THE eminent film critic Mark Kermode has watched The Exorcist, released in 1973, more than 200 times. He has written books and articles, made documentaries about it, and continues, he says, to remain conscious of the transcendence and magic experienced on first viewing. I am not sure that he’ll feel as ecstatic about this 50th-anniversary sequel The Exorcist: Believer (Cert. 15).
The widowed Victor (Leslie Odom, Jr), over-protective of his 13-year-old daughter Angela (Lydia Jewett), agrees to her visiting Katherine (Olivia O’Neill). The friends go into the woods and try summoning spirits. There are, shall we say, paranormal consequences. With Katherine happening to be Roman Catholic, you would think that would cue an immediate reprise of special effects from William Friedkin’s original version.
Sure, we get nods to it via almost subliminal gory shots, human and supernatural, as well as a similarly disturbing soundtrack (including, once again, Mike Oldfield’s Tubular Bells). We even have Katherine’s parish priest making an appearance during a demonic episode, plus a wet-behind-the-ears younger cleric (E. J. Bonilla). But, half a century on, in the name of inclusivity and diversity, Hollywood has recognised Satan (going by the Mesopotamian name of Pazuzu in the Exorcist films) as a universal phenomenon. The ministry of deliverance is also exercised in the film by a voodoo-type practitioner from Haiti, where Victor’s wife had died, giving birth to Angela.
David Gordon Green, who before directing several follow-ups in the Halloween franchise, told heartbreaking tales, such as George Washington, about youngsters and their regrets in the face of tragedy or uncertainty. There is an element of this in his latest work: mixed-up kids overwhelmed and tormented. Whatever was evil in the woods impels Victor to enlist Chris MacNeil, someone who encountered this before. It is the actor Ellen Burstyn, reviving five decades later her role as mother of the possessed Regan (Linda Blair).
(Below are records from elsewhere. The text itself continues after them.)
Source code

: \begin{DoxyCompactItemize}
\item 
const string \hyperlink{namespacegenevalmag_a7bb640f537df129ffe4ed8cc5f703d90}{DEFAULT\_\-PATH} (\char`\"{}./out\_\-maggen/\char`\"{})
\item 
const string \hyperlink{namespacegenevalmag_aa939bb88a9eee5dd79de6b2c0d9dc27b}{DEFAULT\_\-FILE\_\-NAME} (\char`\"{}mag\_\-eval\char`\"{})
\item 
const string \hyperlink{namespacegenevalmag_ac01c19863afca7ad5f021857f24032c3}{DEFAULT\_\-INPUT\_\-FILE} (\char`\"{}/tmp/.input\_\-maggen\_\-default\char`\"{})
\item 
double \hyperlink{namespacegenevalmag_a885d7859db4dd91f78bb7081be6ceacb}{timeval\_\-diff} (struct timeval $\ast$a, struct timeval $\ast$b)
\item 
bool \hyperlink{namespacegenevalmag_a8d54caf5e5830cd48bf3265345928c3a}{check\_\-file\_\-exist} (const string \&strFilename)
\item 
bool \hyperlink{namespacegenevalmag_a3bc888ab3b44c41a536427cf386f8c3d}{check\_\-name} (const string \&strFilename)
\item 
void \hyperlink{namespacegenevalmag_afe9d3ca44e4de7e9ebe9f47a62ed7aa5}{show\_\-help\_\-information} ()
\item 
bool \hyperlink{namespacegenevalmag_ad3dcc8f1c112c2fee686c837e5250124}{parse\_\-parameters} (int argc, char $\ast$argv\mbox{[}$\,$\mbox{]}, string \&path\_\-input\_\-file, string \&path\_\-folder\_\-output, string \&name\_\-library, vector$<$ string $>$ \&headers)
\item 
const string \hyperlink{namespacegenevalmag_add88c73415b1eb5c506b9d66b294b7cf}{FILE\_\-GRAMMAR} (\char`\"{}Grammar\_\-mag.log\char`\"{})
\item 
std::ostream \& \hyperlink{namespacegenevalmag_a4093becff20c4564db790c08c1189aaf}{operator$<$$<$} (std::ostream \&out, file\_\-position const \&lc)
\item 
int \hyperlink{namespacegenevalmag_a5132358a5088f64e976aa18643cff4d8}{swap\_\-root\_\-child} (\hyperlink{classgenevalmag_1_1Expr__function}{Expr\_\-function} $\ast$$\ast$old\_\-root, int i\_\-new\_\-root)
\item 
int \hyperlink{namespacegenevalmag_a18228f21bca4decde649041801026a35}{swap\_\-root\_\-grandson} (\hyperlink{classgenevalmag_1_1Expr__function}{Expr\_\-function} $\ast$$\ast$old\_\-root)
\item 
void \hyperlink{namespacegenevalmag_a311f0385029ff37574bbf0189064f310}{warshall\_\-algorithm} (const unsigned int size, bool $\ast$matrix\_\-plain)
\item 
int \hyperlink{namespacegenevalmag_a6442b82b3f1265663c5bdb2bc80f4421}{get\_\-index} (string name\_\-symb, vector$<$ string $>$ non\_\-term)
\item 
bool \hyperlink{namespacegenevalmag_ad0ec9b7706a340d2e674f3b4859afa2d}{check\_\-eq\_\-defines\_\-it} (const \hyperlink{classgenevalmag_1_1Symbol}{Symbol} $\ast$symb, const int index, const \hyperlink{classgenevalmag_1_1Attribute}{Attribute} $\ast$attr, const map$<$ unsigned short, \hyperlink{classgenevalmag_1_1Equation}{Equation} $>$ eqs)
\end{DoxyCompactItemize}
This new film starts examining whether evil can be attributable to demonic powers. This, like subsequent themes, however, is never satisfactorily explored. We still do not know or understand what motivates several characters by the end of the film, or the part that faith plays in the ways they perceive and conduct their lives. Has Chris, for example, taken on the mantle of Father Merrin (Max von Sydow) and is now tantamount to an exorcist herself? Such elusiveness and gaps in the plot clash badly with the cinéma vérité camerawork that gives the impression that we are getting fly-on-the wall comprehensive reportage.
It is entirely possible to read The Exorcist: Believer as commentary on our fractured world, not least the United States. When someone possessed is brought to Jesus (Matthew 12.22-28), he contrasts the work of the devil, diabolos (the Greek word translatable as “to divide”), with the unifying healing that the Spirit of God does for communities. Strong performances help to provide a touch of hopefulness to all that is disquieting in the picture: times when perfect love casts out fear. But lightening the utter horror found in the 1973 movie, however, is counterproductive. Doing so loses some of Kermode’s experience of the costly battle that the numinous has in overcoming evil.